Many of the other pathways found to have the highest total SSVM weights across all experiments and time bins have links to the influenza virus. The R-HSA-163680 pathway involves AMPK signaling which is known to be significant in the modulation of viral infections31. Aryl hydrocarbon receptor (ARH) signaling (the R-HSA-8937144 pathway) is important part of the immune system, and ARH specifically regulates the immune response which is directly related to infection32,33. We find that the R-HSA-5676594 pathway is related to NF-\(\kappa\)B which is known to activate during RSV infection, especially early during the infection34,35. The R-HSA-9634635 pathway involves signaling through PRKCZ and it was found in one study that suppressing the expression of PRKCZ reduces RSV infection which suggests that the two are linked to some extent36. The R-HSA-5603037 pathway is involved with IRAK4 deficiency. Kim et al. found that IRAK4 kinase activity is suggested be involved with TLR-dependent immune responses and influenza virus is dependent on IRAK4 kinase activity37.

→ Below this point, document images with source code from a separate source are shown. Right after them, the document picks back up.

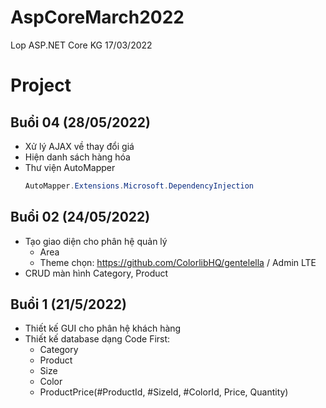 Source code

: ﻿# AspCoreMarch2022
Lop ASP.NET Core KG 17/03/2022


# Project

## Buổi 04 (28/05/2022)
- Xử lý AJAX về thay đổi giá
- Hiện danh sách hàng hóa
- Thư viện AutoMapper
	```cs
	AutoMapper.Extensions.Microsoft.DependencyInjection
	```


## Buổi 02 (24/05/2022)
- Tạo giao diện cho phân hệ quản lý
	* Area
	* Theme chọn: https://github.com/ColorlibHQ/gentelella / Admin LTE
- CRUD màn hình Category, Product

## Buổi 1 (21/5/2022)
* Thiết kế GUI cho phân hệ khách hàng
* Thiết kế database dạng Code First:
	- Category
	- Product
	- Size
	- Color
	- ProductPrice(#ProductId, #SizeId, #ColorId, Price, Quantity)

Not only does our implementation of pathway expression produce interesting pathways, it also is robust to perturbation in theory and in practice. Linear pathway expression for a given pathway, is robust to perturbation of the gene expression levels in a pathway by mean 0 noise because it is a mean of gene expression levels in a pathway. Centrality pathway expression is only approximately robust to such an addition of noise since it is a weighted mean of gene expression levels. In our experiments we found pathway expression methods proved to be more robust to subject batch effect than gene expression methods. Linear pathway expression was the pathway expression method that was the least affected by subject batch affect. The plot to support this claim is in the Results section in the Supplementary Information.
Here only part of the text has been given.